In utero, the urethra normally begins as a solid structure that canalizes to form its characteristic tubular structure.  PUVs are likely due to incomplete canalization and are defined by a persistent urogenital membrane that obstructs the posterior urethra.  The bladder outlet obstruction, which may be partial or complete, causes increased pressure in the proximal urinary tract, leading to the following:

  • Bladder distension with an increased contractile force required to overcome the obstruction, resulting in detrusor muscle hypertrophy and bladder wall thickening

  • Bilateral secondary vesicoureteral reflux due to higher pressure in the bladder relative to the ureters and hydronephrosis due to retrograde urine flow

Diagnosis is often made via prenatal ultrasound, which may show oligohydramnios if the obstruction is severe.  PUVs diagnosed after birth often present with lower abdominal distension, weak urinary stream (if the obstruction is partial), or urinary tract infection (UTI) due to urinary stasis and reflux.

(Choice A)  Primary vesicoureteral reflux is due to a congenitally short intravesical ureter that fails to fully compress during micturition, causing retrograde urine flow.  Ureteral dilation, hydronephrosis, and UTIs may develop, but the bladder is distal to the defect and would not be distended or have a thickened wall.

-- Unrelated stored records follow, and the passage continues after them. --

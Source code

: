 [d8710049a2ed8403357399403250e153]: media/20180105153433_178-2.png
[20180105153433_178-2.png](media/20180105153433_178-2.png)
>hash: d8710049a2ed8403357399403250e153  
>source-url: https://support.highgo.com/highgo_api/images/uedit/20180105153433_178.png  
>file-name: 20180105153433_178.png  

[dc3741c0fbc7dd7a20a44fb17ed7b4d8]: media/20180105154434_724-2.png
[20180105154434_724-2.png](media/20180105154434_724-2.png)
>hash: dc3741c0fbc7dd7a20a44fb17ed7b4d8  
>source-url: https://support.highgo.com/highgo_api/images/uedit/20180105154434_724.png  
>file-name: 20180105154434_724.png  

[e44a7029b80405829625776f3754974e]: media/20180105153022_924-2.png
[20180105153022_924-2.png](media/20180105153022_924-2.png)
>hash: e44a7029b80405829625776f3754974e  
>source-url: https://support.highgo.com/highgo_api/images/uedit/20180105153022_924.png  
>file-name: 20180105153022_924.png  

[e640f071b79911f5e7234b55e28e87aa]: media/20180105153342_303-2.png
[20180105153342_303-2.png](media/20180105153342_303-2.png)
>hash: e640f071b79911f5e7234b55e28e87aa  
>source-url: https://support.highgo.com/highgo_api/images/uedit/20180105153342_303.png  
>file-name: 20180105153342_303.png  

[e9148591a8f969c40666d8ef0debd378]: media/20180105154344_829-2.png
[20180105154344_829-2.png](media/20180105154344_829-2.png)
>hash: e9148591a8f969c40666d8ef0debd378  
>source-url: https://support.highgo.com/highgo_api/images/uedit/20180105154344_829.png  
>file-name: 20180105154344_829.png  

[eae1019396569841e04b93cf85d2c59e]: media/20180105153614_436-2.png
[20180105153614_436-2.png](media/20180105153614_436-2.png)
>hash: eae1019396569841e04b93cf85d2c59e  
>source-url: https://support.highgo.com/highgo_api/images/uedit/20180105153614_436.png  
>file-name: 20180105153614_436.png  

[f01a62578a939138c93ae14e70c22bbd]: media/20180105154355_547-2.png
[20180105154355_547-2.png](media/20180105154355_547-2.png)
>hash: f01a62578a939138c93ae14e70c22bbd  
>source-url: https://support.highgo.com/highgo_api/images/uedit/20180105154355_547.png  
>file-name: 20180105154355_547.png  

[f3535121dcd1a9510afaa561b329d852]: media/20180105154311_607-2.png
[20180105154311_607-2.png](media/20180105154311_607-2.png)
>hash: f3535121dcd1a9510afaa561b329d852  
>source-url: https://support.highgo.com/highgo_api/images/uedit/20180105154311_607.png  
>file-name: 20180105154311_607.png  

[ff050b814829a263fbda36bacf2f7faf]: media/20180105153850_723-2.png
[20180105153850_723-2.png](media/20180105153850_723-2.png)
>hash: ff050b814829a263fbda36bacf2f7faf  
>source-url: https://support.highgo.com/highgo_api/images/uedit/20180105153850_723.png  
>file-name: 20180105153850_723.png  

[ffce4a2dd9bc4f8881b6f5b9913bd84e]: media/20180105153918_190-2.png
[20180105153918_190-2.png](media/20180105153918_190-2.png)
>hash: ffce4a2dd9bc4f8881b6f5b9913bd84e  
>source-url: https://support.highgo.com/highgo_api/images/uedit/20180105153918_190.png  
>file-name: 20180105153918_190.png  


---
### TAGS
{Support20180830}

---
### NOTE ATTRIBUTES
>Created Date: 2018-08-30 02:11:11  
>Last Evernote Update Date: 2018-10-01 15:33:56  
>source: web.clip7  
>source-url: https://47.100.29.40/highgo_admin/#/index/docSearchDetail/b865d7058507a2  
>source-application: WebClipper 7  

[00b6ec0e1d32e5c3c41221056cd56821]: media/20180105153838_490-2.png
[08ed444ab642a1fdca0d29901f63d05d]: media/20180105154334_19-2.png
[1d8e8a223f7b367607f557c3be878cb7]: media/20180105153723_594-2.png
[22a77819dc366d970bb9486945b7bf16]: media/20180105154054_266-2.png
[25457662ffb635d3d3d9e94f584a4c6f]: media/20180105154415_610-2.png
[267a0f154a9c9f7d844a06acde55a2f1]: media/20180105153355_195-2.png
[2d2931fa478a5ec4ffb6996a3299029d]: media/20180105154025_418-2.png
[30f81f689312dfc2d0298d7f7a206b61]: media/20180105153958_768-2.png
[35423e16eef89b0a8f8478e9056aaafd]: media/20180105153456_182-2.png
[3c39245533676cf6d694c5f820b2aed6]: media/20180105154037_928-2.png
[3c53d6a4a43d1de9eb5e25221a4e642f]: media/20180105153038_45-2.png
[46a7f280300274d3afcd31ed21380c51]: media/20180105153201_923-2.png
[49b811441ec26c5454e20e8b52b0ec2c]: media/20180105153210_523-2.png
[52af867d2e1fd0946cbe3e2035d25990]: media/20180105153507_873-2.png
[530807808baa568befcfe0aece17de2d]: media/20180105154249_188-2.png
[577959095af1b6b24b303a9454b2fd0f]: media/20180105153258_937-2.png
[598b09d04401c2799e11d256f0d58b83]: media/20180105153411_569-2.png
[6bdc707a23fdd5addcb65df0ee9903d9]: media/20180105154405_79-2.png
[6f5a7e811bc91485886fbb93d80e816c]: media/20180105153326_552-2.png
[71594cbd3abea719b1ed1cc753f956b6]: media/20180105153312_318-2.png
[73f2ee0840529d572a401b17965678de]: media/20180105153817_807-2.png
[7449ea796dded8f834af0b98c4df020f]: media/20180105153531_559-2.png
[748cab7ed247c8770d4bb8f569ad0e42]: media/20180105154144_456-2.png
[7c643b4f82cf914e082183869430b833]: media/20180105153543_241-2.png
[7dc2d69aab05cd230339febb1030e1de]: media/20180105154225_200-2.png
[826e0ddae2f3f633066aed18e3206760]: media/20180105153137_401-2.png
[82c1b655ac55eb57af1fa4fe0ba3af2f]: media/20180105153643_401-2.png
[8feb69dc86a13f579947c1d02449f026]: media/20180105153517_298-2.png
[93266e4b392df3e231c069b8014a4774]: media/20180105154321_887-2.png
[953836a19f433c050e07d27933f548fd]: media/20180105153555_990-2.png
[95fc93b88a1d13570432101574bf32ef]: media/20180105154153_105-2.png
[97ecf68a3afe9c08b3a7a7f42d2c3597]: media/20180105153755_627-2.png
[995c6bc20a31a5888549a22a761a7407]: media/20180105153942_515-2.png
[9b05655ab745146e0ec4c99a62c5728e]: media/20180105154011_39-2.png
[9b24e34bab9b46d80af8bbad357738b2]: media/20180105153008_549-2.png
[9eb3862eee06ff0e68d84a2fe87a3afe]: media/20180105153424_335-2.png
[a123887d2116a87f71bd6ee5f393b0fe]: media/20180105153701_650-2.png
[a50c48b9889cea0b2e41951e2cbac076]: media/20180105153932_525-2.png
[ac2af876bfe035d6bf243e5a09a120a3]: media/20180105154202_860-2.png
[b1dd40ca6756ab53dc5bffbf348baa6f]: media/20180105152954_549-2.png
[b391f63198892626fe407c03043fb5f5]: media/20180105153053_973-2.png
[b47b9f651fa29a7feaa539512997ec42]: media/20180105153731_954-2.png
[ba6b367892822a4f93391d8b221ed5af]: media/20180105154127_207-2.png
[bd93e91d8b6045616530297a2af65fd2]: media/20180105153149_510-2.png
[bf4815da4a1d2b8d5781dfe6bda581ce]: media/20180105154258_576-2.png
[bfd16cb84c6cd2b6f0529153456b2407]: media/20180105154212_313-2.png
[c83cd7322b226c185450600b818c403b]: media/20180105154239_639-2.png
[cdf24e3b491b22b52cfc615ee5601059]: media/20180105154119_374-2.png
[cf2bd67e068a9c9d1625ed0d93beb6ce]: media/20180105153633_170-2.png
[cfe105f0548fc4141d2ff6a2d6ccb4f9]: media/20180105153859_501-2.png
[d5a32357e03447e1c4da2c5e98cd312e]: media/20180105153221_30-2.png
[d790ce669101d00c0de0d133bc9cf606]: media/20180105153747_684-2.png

(Choice B)  Failed obliteration of the allantois leads to a patent urachus, or a connection between the bladder and umbilicus.  The risk for UTI is increased, but drainage of urine through the umbilicus is typical and urinary obstruction is not seen.

(Choices C and E)  Fusion of the bilateral metanephros (metanephric blastema) causes horseshoe kidney.  This condition increases the risk for UTIs, as well as hydronephrosis due to potential ureteropelvic junction (UPJ) obstruction, but the kidneys would be fused on imaging.  Moreover, the bladder (distal to the defect) would not be distended.  Similarly, isolated UPJ stenosis can cause hydronephrosis but not bladder distension.

Educational objective:
Bladder outlet obstruction leads to increased pressure proximally and findings of bladder distension and wall thickening, secondary vesicoureteral reflux, ureteral dilation, and hydronephrosis.  The most common cause in newborn boys is posterior urethral valves due to a persistent urogenital membrane.